银燕就愣怔的看着,半天才说:“我一等级的妆也不行吗?”
唐曼说:“你的情况我也了解了,两年化妆师,专校毕业,到场子就跟着麻菲,那麻菲是怎么教你的?”
“师父,我不想说。”银燕说。
唐曼没有问下去,告诉她,以后好好的跟着她学。
但是,就银燕这种性子,恐怕难成一个大的化妆师。
这又让唐曼想起董礼来。
就这件事,一直就没有弄明白。
鬼使魂差人,就是给竹子做了局儿了,可是董礼也不能干呀?
董礼喜欢的是唐人。
唐曼给满伙打电话。
满伙说了:“这个任得宝很聪明,做了三项的,董礼也在其中。”
“这个鬼使魂差人,我能见见吗?”
“就没有人见过。”满伙说。
“那任得宝是怎么联系上鬼使魂差人的?”唐曼问。
“这个我就不清楚了。”满伙说。
唐曼琢磨着,也是不甘心。
唐曼吃过药,休息。
晚上起来,自己出去转,这个宅子是太空了。
唐曼在河边坐着,看着河水。
一个人坐在身边,唐曼看都没看,但是闻到了一股味,那是竹子身上的味儿。
唐曼一下就站起来了。
看坐在身边的人,正是竹子。
唐曼转身就走。
“小曼,我想跟你说点事儿。”唐曼说。
唐曼转身,看着竹子:“你是想把我害死?”
竹子沉默了良久说:“我知道发生了什么,我和董礼在一起,确实是不对,但是我的心……我有办法解决这件事情。”
唐曼听完,觉得这事不对。
“算了。”唐曼说完就走了。
对于这种事表,唐曼知道,没有可能挽回了,就鬼使魂差人所做的,没有一个人能解决。
唐曼回去后,吃过饭就休息了。
第二天,上班,董礼竟然打来电话来,唐曼没接。
董礼竟然开车来了。
进了唐董的办公室。
“师父。”
“别叫我师父。”唐曼说。
“唐场长,竹子去了半扇门村,说是找鬼使魂差人去了。”董礼说。
“这和我有关系吗?”唐曼忍着。
“好吧,没关系。”董礼本想再说什么,但是看这种情况也没办法说了。
董礼知道竹子去了半扇门村后,也是四处的找人,关于半扇门村,不管找谁,都说唐曼可以处理。
唐曼并不知道。
董礼出来,坐在车上,犹豫了很久,开车去了半扇门村。
唐曼纠结了,又吃了花。
中午,唐曼没吃饭,在办公室的沙发上睡着了。
她感觉很累。
起来的时候,两点多,牢蕊来电话了。
“小曼,这件事我本来不应该管的,但是你得做,去半扇门村,我不想出人生。”牢蕊说。
“不应该,就别跟我说。”唐曼把手机摔了。
她有点失控了。
越不想见到的人,越是往你身边靠。
唐曼坐在椅子上发呆。
唐人打电话,唐曼把电话捡起来。
“哥,什么事儿?”
“你到唐色来。”唐人说。
唐曼去唐色,喝啤酒。
“小曼,这件事我都不知道怎么说了。”唐人说。
“你从来没有这样过,就是竹子的事情,去半扇门村,其实我解决不了什么问题的,找巫师就行了。”唐曼说。
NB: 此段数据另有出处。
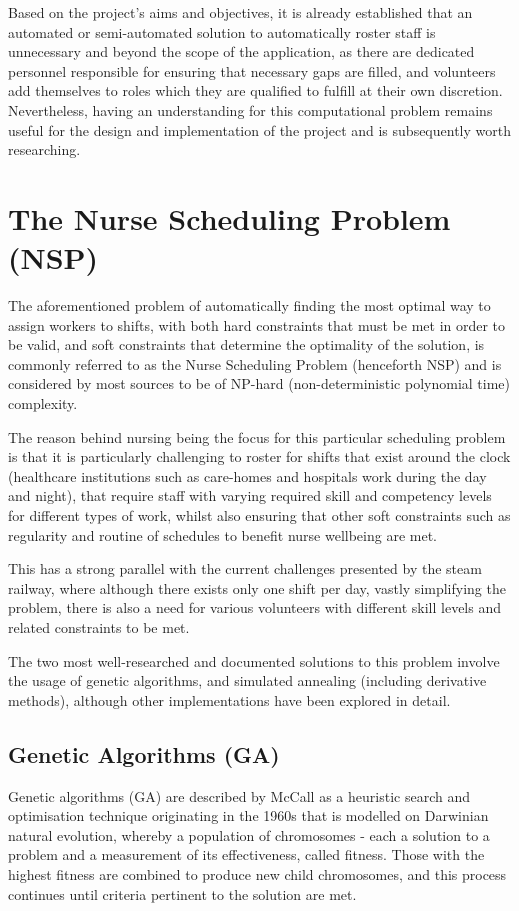 Based on the project's aims and objectives, it is already established that an automated or semi-automated solution to automatically roster staff is unnecessary and beyond the scope of the application, as there are dedicated personnel responsible for ensuring that necessary gaps are filled, and volunteers add themselves to roles which they are qualified to fulfill at their own discretion. Nevertheless, having an understanding for this computational problem remains useful for the design and implementation of the project and is subsequently worth researching.

\section{The Nurse Scheduling Problem (NSP)}
The aforementioned problem of automatically finding the most optimal way to assign workers to shifts, with both hard constraints that must be met in order to be valid, and soft constraints that determine the optimality of the solution, is commonly referred to as the Nurse Scheduling Problem (henceforth NSP) and is considered by most sources to be of NP-hard (non-deterministic polynomial time) complexity. \cite{Tassopoulos2013} 

The reason behind nursing being the focus for this particular scheduling problem is that it is particularly challenging to roster for shifts that exist around the clock (healthcare institutions such as care-homes and hospitals work during the day and night), that require staff with varying required skill and competency levels for different types of work, whilst also ensuring that other soft constraints such as regularity and routine of schedules to benefit nurse wellbeing are met. \cite{Burke2004}

This has a strong parallel with the current challenges presented by the steam railway, where although there exists only one shift per day, vastly simplifying the problem, there is also a need for various volunteers with different skill levels and related constraints to be met.

The two most well-researched and documented solutions to this problem involve the usage of genetic algorithms, and simulated annealing (including derivative methods), although other implementations have been explored in detail.

\subsection{Genetic Algorithms (GA)}
Genetic algorithms (GA) are described by McCall as a heuristic search and optimisation technique originating in the 1960s that is modelled on Darwinian natural evolution, whereby a population of chromosomes - each a solution to a problem and a measurement of its effectiveness, called fitness. Those with the highest fitness are combined to produce new child chromosomes, and this process continues until criteria pertinent to the solution are met. \cite{MCCALL2005205}

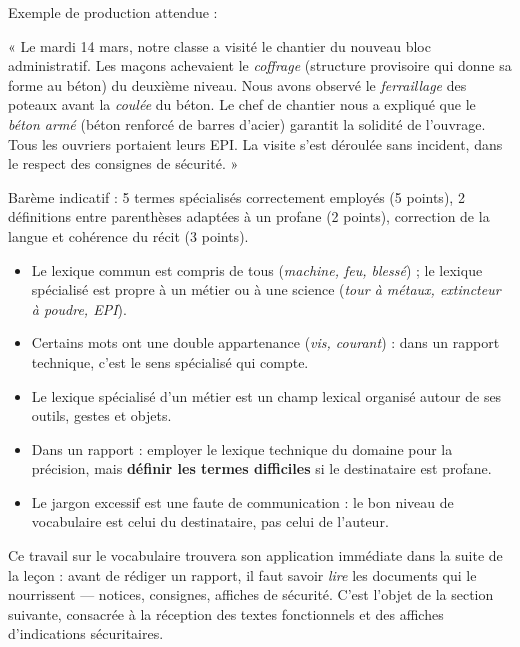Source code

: \documentclass[11pt]{article}
\newcommand{\cle}[1]{{\popxbold\color{popdark}#1}}
\begin{document}
\begin{corrige}
Exemple de production attendue :

« Le mardi 14 mars, notre classe a visité le chantier du nouveau bloc administratif. Les maçons achevaient le \emph{coffrage} (structure provisoire qui donne sa forme au béton) du deuxième niveau. Nous avons observé le \emph{ferraillage} des poteaux avant la \emph{coulée} du béton. Le chef de chantier nous a expliqué que le \emph{béton armé} (béton renforcé de barres d'acier) garantit la solidité de l'ouvrage. Tous les ouvriers portaient leurs EPI. La visite s'est déroulée sans incident, dans le respect des consignes de sécurité. »

Barème indicatif : 5 termes spécialisés correctement employés (5 points), 2 définitions entre parenthèses adaptées à un profane (2 points), correction de la langue et cohérence du récit (3 points).
\end{corrige}

\begin{aretenir}
\begin{itemize}
\item Le \cle{lexique commun} est compris de tous (\emph{machine, feu, blessé}) ; le \cle{lexique spécialisé} est propre à un métier ou à une science (\emph{tour à métaux, extincteur à poudre, EPI}).
\item Certains mots ont une double appartenance (\emph{vis, courant}) : dans un rapport technique, c'est le sens spécialisé qui compte.
\item Le lexique spécialisé d'un métier est un champ lexical organisé autour de ses outils, gestes et objets.
\item Dans un rapport : employer le lexique technique du domaine pour la précision, mais \textbf{définir les termes difficiles} si le destinataire est profane.
\item Le jargon excessif est une faute de communication : le bon niveau de vocabulaire est celui du destinataire, pas celui de l'auteur.
\end{itemize}
\end{aretenir}

Ce travail sur le vocabulaire trouvera son application immédiate dans la suite de la leçon : avant de rédiger un rapport, il faut savoir \emph{lire} les documents qui le nourrissent — notices, consignes, affiches de sécurité. C'est l'objet de la section suivante, consacrée à la réception des textes fonctionnels et des affiches d'indications sécuritaires.
\end{document}

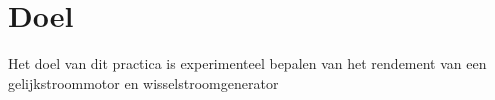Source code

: \section{Doel}
Het doel van dit practica is experimenteel bepalen van het rendement
van een gelijkstroommotor en wisselstroomgenerator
“就得你去,半扇门村,真不知道怎么说,只有你去。”唐人说。
唐人这样说,唐曼也是奇怪了,自己怎么了……
唐曼看着唐人问。
“有一些事情,你也应该想想,鬼市的清金牌,那是一个人一辈子想追求的,但是就一个银牌,都没有进去,你是教授级别的化妆师,那鬼13妆和丧妆,怎么就你通呢?还有着不少的事情……”唐人说。
唐曼沉默,她是,早就有疑问,但是一直没有得到回答。
唐曼没有多问,谁找的唐人。
“我去。”唐曼喝啤酒。
“你喝过酒,休息一下,我送你到那儿,在外面等你。”
“哥,你也别操心了,我自己去。”唐曼说完,在沙发上休息。
天黑起来,唐人说:“我安排人了,送你过去,而且在外面等着你。”
唐曼没有再说什么,去了半扇门村。
山顶上,看着半扇门村,油灯没亮着,竟然家家都挂上了蓝色的灯笼,让整个村子更漂亮了,可是,更瘆人了,让人心里生怕。
送唐曼来的人,不说一句话,不是紧跟着。
“我要进了,你回去吧!”唐曼说。
“我就在山顶呆着,你什么时候出来,我什么时候走。”这个人说。
唐曼进村子,街道更漂亮了,石板的路,古香古色的房子,但是半扇门,让唐曼一直就觉得不安。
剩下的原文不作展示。